A partir d’une intrigue polardeuse finalement assez attendue, Rien ni personne se risque finalement à dresser le portrait d’un paumé encombré par la vie et cherchant à sauver ce qui lui importe le plus, au risque de faire basculer toute tentative de récit dans la tragédie la plus sombre, chaque sauvetage de situation en créant une autre tout aussi périlleuse, faisant du personnage de Jean un être constamment rattrapé par ses actes douteux, englué dans un sorte d’épais fatum. De ce point de vue, Gallien Guibert semble clairement s’inspirer des tragédies en forme de séries noires ayant ouvert la filmographie de James Gray (particulièrement The Yards [2000] et La Nuit nous appartient [2007]) dans sa façon de faire du genre policier la simple ossature d’un sombre portrait de la perdition. N’est cependant pas Gray qui veut : sans être déshonorant, le talent de réalisateur de Guibert reste encore jeune, comme on parlerait d’un vin ne donnant pas encore la pleine mesure de son potentiel. Il s’avère cependant que le réalisateur français assume pleinement par sa mise en scène le caractère abstrait de son traitement générique, aboutissant à une scène finale d’affrontement assez originale, dissimulant toute l’action, les coups de poing et de feu, dans une épaisse fumée et dans les rougeurs vives de bougies de détresse obstruant toute représentation possible, faisant de la caméra un œil aveugle, inapte à cerner les contours du monde, juste bonne à en capter les sons de sa violence.

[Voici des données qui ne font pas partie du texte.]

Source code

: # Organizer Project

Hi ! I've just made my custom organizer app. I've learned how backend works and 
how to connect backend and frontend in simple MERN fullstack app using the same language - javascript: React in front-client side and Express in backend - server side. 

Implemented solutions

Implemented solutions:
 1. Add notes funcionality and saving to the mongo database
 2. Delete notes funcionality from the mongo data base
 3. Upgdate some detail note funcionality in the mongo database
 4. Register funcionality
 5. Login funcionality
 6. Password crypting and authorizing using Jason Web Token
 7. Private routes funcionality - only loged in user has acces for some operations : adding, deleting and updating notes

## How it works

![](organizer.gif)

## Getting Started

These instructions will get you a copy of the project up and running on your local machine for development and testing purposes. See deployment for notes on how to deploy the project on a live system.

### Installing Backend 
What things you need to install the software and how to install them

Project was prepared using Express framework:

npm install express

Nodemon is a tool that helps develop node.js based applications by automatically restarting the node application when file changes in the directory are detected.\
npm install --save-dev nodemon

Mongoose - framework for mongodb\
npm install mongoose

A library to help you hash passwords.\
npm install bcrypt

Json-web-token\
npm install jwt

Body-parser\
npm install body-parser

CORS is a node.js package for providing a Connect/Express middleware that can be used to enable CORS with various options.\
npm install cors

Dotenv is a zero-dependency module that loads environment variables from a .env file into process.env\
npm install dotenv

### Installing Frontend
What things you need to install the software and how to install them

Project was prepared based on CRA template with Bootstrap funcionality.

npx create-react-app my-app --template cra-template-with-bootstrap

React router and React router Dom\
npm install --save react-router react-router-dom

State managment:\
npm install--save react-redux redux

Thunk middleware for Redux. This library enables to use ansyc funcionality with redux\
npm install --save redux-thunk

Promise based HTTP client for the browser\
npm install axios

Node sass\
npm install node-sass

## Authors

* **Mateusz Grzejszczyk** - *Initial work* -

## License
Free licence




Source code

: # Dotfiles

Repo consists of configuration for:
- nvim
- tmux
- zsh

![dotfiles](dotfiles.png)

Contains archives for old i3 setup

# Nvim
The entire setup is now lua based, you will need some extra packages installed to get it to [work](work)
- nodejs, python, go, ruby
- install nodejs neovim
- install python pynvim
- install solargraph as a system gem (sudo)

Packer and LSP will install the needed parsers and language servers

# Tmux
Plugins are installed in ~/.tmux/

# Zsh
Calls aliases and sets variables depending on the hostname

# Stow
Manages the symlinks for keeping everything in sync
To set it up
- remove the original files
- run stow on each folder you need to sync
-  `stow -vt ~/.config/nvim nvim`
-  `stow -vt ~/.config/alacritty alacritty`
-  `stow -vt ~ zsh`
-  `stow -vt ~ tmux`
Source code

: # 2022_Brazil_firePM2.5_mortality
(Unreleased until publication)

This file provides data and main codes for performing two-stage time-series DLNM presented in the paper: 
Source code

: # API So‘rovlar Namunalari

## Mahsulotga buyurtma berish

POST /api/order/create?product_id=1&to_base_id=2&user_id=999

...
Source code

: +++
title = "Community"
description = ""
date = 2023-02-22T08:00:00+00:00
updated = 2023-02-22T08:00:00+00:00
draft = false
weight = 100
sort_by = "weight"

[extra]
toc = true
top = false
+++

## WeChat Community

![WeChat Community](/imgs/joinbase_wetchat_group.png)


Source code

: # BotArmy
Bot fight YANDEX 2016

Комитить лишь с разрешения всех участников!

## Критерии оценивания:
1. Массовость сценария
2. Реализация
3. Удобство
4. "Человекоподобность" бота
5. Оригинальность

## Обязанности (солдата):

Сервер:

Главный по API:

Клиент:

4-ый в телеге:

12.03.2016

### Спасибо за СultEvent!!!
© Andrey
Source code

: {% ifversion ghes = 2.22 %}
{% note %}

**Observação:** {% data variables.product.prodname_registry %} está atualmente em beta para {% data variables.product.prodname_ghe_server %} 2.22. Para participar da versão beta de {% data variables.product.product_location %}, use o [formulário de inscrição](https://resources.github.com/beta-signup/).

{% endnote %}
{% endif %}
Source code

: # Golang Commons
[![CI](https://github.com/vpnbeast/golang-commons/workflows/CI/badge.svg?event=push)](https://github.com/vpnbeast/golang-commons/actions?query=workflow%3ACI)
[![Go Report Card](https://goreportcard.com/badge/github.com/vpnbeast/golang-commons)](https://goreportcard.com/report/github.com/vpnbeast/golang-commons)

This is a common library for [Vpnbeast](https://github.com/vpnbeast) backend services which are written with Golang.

Violence abstraite (P. Hamy) (©La Vingt-cinquième Heure)

L’autre lien attachant Rien ni personne à James Gray, de façon encore une fois plus fragile, se trouve être le rapport du film à la filiation, véritable raison d’être de l’œuvre de Guibert. La complexité du personnage de Jean se situe à cet endroit, tiraillé qu’il peut être entre sa propre condition d’orphelin ayant fui sa famille d’accueil lorsqu’il était adolescent (déjà une fuite, originelle celle-ci) et son rôle de père pour lequel il n’a aucun repère. Le film montre le tissage de la relation entre la petite gouape un peu inconséquente et son nourrisson, aboutissant finalement à l’apprivoisement de Jean par lui-même : cherchant à permettre à son fils d’éviter la vie qu’il a eue lui-même, il semble s’observer dans le miroir que lui tend l’existence même de sa progéniture et tenter d’exorciser un passé familialement complexe. De ce fait, les deux personnages féminins saillants du film semblent d’une importance capitale. Le premier d’entre eux est la seule figure maternelle de l’homme, Monique (Françoise Lebrun, nouvelle grand-mère rassurante du cinéma français, reprenant peu ou prou la douceur dont elle usait dans Le Livre des solutions de Michel Gondry l’an passé), incarnation de son passé d’orphelin qu’il avait fui pour le mieux revisiter une fois père. Le second, interprété avec une belle force par Suliane Brahim, est Valérie, navigatrice déchue et alcoolique dont Jean va utiliser les talents et le bateau pour quitter par la mer une terre qui n’a rien de fertile tant pour lui que pour son enfant. Le personnage de Valérie, pourtant conflictuel, trouble par ses similarités avec le père truand qu’elle s’apprête à embarquer : résolument seule et en perdition, isolée d’un monde qui ne semble pour elle qu’hostilité et agression, sans attaches et se réfugiant dans le paradis artificiel de l’alcool (de même que Jean, associé tout le film à son activité de dealer de cocaïne), elle ressemble à la sœur inconnue que le personnage principal du film pourrait avoir, reflet féminin aussi désabusé que salvateur (puisqu’il incarne la fuite ultime) d’un être lui-même au bout du rouleau mais visant au renouveau. De cette étrange fraternité entre deux êtres perdus, accompagnés par un enfant plein d’avenir, émane une lumière aussi vacillante qu’essentielle car réparatrice.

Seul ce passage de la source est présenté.